JISS - The Jerusalem Institute for Strategic Studies

Fresh off Iran deal and Jerusalem embassy wins, CPAC holds an illuminating call. Lerman and Weinberg from JISS say that the US and Israel are on the same page, with a sober understanding of the challenges ahead.

The National Interest Online, May 10, 2018

by Curt Mills

 

President Donald Trump’s moves to pull the United States from the Joint Comprehensive Plan of Action (JCPOA), otherwise known as the Iran deal, and shift the American embassy from Tel Aviv to Jerusalem have been met with widespread skepticism: from the elite in Trump’s own country, from traditional U.S. allies and from most of the West’s trained diplomats.

But he is not without steadfast supporters.

The embassy in Jerusalem will open next week.

“America is back,” cheered conservative organizers on a call Wednesday. Along with the president’s decision to leave the Iran deal, announced Tuesday, many in the president’s domestic political base—along with right-wing activists and intellectuals in Benjamin Netanyahu’s Israel—are not concerned, but rather, ebullient.

“The two countries are on the same page, with a sober understanding of the challenges ahead,” said David Weinberg, Vice President of the Jerusalem Institute for Strategic Studies (JISS), on a call organized by American political activist and CPAC (Conservative Political Action Conference) chief Matt Schlapp.

Schlapp is a former political director for George W. Bush and the husband of White House official and former Fox News star Mercedes Schlapp.

The organizers of the call—including Trump-favorite Congressman Ron DeSantis, running for governor in Florida—intimated that they were emboldened by the recent moves.

Qatar, a country that has faded from the hot seat since last summer, was explicitly called “an Islamic outpost,” and “the Iranian challenge” was spoken about in no uncertain terms.

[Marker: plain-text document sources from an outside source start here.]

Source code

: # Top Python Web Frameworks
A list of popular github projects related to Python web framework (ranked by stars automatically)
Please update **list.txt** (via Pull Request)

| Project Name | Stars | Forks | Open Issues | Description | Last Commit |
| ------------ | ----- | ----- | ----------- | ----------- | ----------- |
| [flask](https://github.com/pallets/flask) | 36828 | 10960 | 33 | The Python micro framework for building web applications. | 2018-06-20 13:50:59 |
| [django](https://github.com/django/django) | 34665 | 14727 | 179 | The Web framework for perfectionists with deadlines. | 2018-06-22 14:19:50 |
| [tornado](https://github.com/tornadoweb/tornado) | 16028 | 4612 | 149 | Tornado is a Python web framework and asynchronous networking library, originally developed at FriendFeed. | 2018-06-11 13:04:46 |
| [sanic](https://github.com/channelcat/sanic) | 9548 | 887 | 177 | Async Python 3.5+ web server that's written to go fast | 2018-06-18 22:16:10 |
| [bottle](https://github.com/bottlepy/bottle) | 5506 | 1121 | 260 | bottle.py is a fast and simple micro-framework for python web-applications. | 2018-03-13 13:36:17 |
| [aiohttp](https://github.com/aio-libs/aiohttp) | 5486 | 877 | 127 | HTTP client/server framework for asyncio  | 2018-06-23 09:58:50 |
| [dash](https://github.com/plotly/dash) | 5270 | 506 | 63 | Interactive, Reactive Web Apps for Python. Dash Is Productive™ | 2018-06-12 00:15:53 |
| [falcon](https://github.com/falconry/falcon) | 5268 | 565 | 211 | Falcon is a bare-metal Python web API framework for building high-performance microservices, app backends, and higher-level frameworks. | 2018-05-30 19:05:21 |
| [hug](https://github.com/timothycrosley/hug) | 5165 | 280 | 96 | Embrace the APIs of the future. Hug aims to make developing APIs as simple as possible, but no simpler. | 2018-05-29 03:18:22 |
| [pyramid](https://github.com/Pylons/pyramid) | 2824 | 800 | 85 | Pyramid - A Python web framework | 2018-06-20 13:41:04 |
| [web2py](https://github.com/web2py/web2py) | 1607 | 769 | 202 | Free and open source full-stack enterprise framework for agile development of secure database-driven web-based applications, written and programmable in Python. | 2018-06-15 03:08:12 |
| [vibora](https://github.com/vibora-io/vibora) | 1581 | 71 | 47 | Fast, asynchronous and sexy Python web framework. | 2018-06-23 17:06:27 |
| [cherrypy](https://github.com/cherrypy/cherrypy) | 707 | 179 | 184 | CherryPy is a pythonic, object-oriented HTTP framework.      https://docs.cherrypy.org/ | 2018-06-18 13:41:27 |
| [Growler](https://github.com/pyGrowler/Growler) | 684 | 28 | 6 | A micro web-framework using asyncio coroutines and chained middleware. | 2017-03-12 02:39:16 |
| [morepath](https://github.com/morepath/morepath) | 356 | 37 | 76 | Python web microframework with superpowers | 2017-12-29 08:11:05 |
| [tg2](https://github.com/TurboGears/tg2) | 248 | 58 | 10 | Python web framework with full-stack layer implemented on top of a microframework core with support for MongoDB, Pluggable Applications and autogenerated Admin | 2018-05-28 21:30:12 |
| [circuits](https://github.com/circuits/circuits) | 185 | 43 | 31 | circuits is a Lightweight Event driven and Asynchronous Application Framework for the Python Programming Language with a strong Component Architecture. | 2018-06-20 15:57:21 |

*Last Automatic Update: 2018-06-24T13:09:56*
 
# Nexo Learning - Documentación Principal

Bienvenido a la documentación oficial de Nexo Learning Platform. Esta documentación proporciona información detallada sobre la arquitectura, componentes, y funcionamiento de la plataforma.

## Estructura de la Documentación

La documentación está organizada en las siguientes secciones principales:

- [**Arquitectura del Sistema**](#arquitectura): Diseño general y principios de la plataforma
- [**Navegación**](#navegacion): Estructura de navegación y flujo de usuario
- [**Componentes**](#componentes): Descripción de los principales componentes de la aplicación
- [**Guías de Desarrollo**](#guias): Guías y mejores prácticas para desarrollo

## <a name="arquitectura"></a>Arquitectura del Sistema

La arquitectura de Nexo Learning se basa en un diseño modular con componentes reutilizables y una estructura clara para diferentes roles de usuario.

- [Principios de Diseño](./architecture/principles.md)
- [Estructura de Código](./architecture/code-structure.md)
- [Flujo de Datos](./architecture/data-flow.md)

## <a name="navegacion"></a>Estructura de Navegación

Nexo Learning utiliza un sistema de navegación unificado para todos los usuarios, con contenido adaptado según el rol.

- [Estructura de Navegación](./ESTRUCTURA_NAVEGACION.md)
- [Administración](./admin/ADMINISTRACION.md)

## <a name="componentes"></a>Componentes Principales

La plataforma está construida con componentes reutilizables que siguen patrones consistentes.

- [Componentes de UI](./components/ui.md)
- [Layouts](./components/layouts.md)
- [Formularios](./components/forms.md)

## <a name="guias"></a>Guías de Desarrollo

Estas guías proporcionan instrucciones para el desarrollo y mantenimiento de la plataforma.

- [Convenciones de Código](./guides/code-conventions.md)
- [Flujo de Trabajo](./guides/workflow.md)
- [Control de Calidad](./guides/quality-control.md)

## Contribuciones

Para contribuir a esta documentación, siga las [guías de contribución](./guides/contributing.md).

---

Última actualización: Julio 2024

Recent U.S.-Israeli moves break “the paradigm of unrealistic Arab and Palestinian expectations,” said Israeli Col. Eran Lerman, Vice President of JISS.

Weinberg said that “Trump had laid away with obsolete paradigms such as the statement that: ‘The two state-solution is the only solution.’”

Lerman continued: “The region is broken up into camps: there is the Iranian camp…. The Islamic State camp…. There’s the Muslim Brotherhood camp….But there is a fourth camp that stands against the other three that includes most of the Gulf States (except Qatar), led by Saudi Arabia… and it includes Israel.”

At one point, Lerman floated that the United States should lead the effort to end NATO’s military arrangement with Qatar.

“Yesterday… was historic,” said DeSantis, who then quoted John Adams.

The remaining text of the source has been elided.